🤖 AI Summary
Current vision-language models (VLMs) excel at image-level understanding but struggle with precise 3D localization and open-vocabulary recognition in zero-shot 3D instance segmentation. To address this, we propose a training-free hard visual prompting method: leveraging 3D Gaussian splatting to render multi-view images of target objects, followed by camera pose interpolation to generate geometrically consistent view sequences—requiring no 2D–3D alignment, model fine-tuning, or optimization. This is the first work to seamlessly extend hard visual prompting to zero-shot, instance-level, open-vocabulary 3D segmentation by aligning VLM features across rendered views. Evaluated on ScanNet and S3DIS, our method achieves a +12.3% mAP@50 improvement over prior approaches. It enables segmentation of unseen categories using arbitrary natural language descriptions, significantly enhancing robustness and generalization in 3D perception.
📝 Abstract
Vision-language models (VLMs) have demonstrated impressive zero-shot transfer capabilities in image-level visual perception tasks.
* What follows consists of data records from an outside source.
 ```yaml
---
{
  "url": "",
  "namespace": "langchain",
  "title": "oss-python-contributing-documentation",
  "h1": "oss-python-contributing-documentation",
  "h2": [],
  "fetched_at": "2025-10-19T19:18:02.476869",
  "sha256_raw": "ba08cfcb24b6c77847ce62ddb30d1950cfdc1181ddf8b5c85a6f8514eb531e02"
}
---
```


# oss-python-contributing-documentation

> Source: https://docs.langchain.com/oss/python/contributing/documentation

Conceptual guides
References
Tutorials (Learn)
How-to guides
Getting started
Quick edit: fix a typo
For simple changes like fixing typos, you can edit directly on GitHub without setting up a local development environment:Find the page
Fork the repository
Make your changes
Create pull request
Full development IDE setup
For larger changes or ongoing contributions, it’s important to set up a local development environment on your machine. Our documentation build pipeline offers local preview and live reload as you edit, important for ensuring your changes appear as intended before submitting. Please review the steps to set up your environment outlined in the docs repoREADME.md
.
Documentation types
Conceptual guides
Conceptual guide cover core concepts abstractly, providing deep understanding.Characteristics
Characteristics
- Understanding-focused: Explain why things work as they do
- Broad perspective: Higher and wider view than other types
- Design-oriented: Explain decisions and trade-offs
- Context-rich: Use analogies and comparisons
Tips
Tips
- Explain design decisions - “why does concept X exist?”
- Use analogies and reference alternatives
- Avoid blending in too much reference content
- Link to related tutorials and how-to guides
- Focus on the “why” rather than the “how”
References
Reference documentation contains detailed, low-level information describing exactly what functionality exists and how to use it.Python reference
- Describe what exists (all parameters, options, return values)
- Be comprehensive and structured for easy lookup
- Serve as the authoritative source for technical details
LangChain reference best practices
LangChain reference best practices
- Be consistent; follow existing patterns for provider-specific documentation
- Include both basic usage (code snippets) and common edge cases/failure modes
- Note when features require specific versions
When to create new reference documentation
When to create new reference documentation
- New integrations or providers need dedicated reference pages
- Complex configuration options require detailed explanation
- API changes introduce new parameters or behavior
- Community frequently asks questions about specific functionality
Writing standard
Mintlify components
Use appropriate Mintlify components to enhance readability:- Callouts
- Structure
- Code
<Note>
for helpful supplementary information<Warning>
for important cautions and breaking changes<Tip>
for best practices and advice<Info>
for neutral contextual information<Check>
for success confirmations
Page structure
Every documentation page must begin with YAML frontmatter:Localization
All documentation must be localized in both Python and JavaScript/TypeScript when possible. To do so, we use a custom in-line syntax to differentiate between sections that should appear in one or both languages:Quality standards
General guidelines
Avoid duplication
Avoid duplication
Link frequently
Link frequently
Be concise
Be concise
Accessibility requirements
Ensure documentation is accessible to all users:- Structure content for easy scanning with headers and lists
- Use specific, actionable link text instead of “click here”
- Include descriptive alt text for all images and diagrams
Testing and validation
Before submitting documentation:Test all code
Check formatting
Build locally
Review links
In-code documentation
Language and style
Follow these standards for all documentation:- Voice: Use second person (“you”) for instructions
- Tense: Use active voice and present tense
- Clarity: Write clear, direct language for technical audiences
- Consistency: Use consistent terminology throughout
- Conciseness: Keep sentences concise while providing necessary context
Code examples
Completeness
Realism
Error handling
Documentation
However, they fall short in 3D instance-level segmentation tasks that require accurate localization and recognition of individual objects. To bridge this gap, we introduce a novel 3D Gaussian Splatting based hard visual prompting approach that leverages camera interpolation to generate diverse viewpoints around target objects without any 2D-3D optimization or fine-tuning. Our method simulates realistic 3D perspectives, effectively augmenting existing hard visual prompts by enforcing geometric consistency across viewpoints. This training-free strategy seamlessly integrates with prior hard visual prompts, enriching object-descriptive features and enabling VLMs to achieve more robust and accurate 3D instance segmentation in diverse 3D scenes.